→ **Activity**
Show each line from the listing that includes the word "which".

= = = =

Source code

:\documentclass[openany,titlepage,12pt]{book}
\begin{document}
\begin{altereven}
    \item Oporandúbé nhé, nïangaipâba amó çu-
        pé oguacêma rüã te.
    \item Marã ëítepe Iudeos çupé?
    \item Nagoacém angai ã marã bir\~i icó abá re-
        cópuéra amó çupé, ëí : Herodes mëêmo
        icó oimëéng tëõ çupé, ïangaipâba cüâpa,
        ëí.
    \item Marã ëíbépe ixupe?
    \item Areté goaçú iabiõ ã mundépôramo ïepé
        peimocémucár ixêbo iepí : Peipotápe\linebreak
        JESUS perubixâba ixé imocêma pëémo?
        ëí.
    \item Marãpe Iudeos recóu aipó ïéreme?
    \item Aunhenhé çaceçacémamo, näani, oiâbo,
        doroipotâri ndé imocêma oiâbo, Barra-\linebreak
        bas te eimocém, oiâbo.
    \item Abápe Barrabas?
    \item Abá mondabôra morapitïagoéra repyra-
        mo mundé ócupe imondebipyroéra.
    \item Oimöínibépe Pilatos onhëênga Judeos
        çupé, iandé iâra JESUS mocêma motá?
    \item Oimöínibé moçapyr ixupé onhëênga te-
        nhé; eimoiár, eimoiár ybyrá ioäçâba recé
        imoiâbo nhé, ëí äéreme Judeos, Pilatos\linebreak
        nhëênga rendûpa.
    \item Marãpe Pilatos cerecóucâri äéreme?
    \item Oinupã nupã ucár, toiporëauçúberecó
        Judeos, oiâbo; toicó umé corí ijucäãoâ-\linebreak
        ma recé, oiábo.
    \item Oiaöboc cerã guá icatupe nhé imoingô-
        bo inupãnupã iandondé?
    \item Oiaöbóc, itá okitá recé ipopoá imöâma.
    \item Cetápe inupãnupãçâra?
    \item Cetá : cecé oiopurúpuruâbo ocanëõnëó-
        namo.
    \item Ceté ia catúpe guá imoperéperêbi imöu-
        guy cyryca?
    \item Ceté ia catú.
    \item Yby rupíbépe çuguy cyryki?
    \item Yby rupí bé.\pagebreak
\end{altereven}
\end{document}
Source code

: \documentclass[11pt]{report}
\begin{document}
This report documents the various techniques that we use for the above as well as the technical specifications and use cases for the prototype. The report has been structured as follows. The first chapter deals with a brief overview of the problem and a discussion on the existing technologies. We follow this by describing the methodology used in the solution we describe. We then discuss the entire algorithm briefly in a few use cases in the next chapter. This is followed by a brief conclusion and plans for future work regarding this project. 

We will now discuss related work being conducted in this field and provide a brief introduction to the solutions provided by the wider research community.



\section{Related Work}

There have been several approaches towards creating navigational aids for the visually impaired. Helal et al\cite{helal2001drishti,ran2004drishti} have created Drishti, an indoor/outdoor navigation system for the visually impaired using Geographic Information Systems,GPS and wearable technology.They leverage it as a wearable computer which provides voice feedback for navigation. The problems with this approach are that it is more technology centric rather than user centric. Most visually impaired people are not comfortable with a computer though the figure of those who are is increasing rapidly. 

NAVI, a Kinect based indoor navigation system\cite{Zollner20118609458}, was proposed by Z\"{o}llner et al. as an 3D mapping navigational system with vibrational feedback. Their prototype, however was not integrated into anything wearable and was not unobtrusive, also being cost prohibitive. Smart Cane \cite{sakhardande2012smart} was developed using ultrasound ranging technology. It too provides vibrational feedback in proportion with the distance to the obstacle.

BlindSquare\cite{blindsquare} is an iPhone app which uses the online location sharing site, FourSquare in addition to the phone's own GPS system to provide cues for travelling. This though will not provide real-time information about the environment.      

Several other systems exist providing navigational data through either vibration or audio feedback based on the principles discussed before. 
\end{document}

= = = =

→ **Exercise result**
There have been several approaches towards creating navigational aids for the visually impaired. Helal et al\cite{helal2001drishti,ran2004drishti} have created Drishti, an indoor/outdoor navigation system for the visually impaired using Geographic Information Systems,GPS and wearable technology.They leverage it as a wearable computer which provides voice feedback for navigation. The problems with this approach are that it is more technology centric rather than user centric. Most visually impaired people are not comfortable with a computer though the figure of those who are is increasing rapidly. 
BlindSquare\cite{blindsquare} is an iPhone app which uses the online location sharing site, FourSquare in addition to the phone's own GPS system to provide cues for travelling. This though will not provide real-time information about the environment.      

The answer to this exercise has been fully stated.